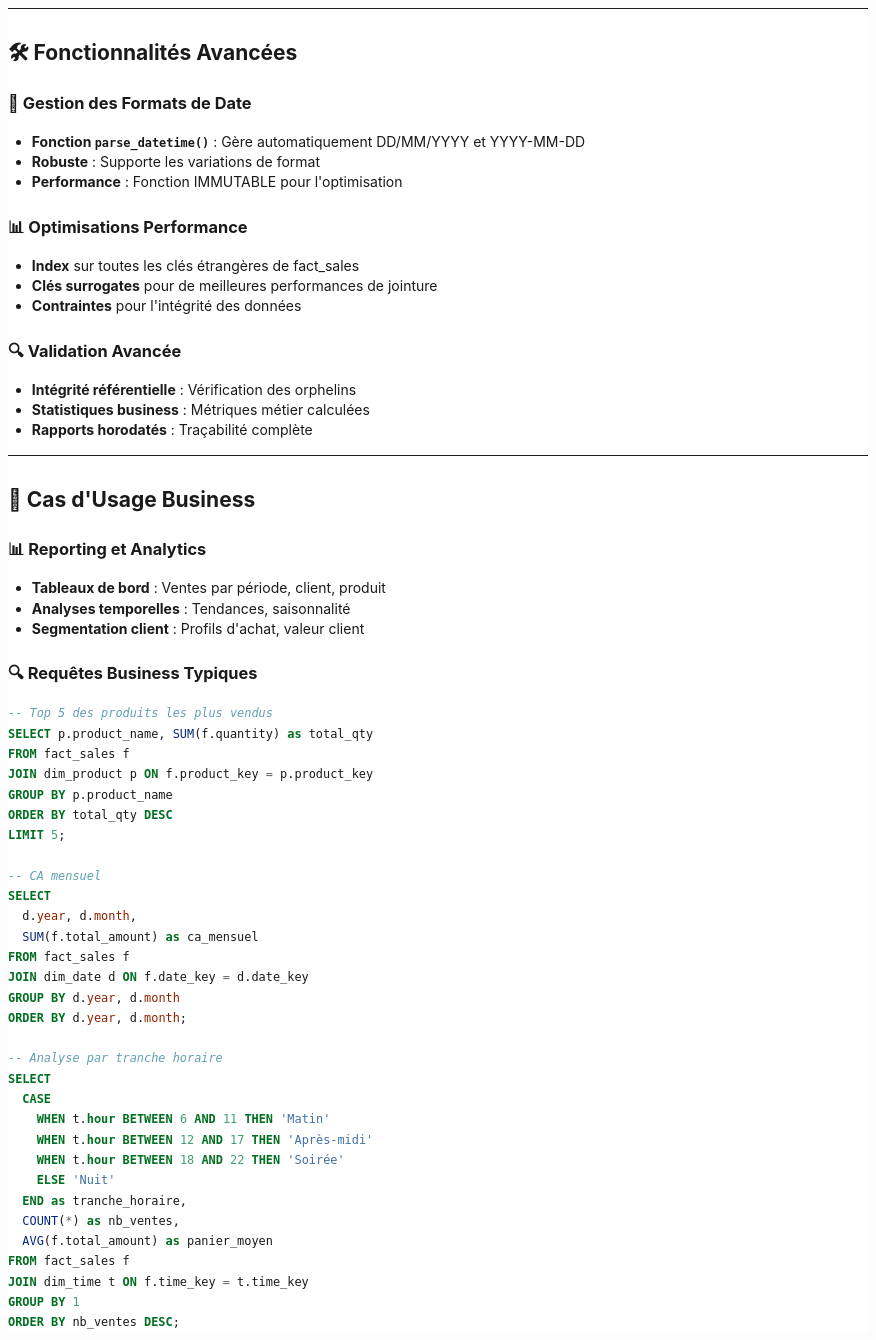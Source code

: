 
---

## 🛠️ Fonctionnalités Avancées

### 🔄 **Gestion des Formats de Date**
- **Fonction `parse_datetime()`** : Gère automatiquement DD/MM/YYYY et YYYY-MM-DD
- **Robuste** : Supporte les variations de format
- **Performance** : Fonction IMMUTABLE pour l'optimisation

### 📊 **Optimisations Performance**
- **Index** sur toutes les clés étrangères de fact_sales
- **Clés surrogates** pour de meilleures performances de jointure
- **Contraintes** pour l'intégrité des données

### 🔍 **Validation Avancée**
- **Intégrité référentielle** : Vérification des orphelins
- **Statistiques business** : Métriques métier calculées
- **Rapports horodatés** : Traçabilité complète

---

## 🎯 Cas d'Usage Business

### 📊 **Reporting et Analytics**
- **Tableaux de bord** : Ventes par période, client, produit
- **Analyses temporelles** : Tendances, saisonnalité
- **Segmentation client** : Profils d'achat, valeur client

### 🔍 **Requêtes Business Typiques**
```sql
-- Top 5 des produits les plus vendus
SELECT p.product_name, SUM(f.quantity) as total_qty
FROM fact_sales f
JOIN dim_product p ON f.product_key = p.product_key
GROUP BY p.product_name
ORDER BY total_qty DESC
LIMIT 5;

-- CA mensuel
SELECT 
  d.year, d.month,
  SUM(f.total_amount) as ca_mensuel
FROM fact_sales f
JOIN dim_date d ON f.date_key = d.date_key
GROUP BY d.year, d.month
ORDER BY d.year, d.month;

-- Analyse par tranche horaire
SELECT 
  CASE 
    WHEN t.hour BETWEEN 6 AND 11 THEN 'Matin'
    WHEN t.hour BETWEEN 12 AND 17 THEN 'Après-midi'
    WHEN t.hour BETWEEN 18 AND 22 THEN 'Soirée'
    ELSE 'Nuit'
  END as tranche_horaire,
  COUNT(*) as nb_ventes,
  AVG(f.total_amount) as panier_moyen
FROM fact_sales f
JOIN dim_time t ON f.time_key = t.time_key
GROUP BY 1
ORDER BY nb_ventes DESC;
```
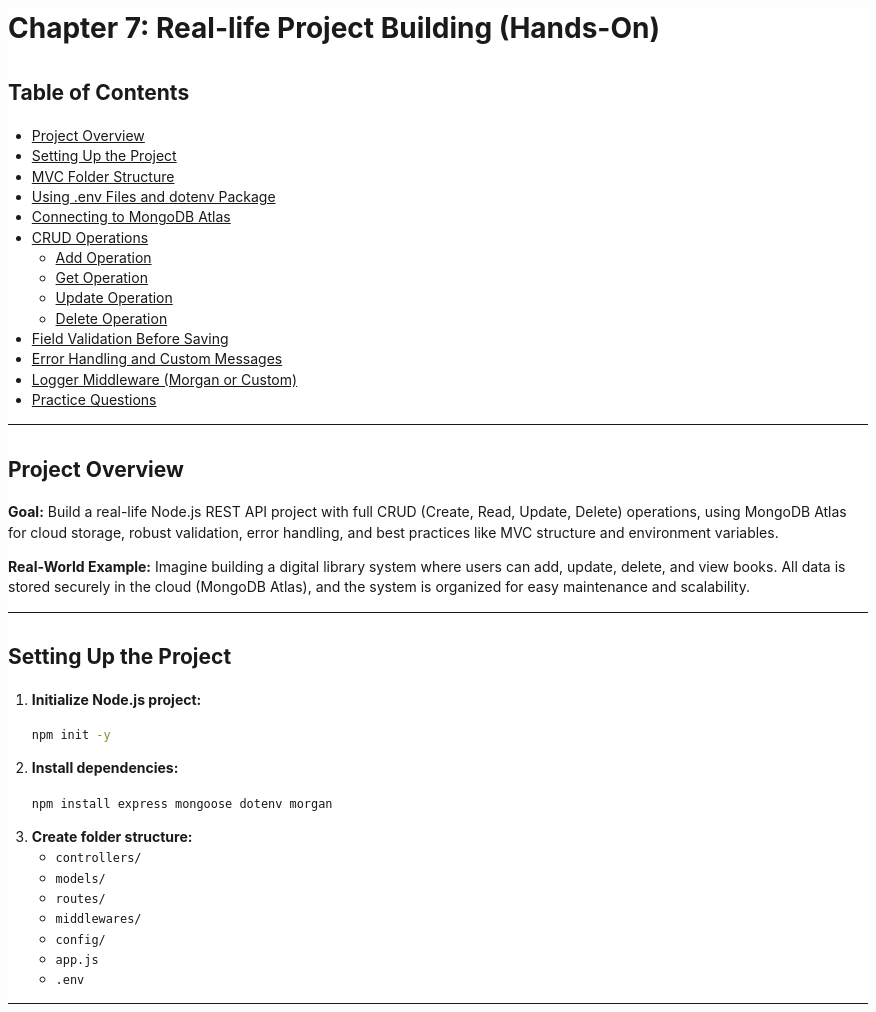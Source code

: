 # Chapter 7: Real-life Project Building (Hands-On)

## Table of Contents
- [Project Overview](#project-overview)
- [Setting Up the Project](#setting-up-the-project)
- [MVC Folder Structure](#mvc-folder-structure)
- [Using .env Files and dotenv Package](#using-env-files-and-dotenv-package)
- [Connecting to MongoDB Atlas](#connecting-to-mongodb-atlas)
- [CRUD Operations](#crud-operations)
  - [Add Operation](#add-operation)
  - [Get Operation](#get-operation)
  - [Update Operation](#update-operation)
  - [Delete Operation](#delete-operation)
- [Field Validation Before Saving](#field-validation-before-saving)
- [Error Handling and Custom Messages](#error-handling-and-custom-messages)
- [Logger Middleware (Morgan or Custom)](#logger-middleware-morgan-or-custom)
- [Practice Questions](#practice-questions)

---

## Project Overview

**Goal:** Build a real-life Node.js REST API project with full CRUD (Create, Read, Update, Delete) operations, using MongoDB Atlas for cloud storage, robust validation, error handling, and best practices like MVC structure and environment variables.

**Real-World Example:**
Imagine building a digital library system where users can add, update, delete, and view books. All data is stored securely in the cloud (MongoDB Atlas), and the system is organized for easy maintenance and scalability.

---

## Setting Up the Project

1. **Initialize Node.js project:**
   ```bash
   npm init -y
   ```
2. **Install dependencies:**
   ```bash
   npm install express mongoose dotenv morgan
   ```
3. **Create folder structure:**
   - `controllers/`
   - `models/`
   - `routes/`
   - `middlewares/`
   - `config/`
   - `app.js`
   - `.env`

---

--------

* [EXERCISE DIRECTIONS]
Select every line in the records above that contains the word "life".

* [ANSWER SPACE]
: # Chapter 7: Real-life Project Building (Hands-On)
**Goal:** Build a real-life Node.js REST API project with full CRUD (Create, Read, Update, Delete) operations, using MongoDB Atlas for cloud storage, robust validation, error handling, and best practices like MVC structure and environment variables.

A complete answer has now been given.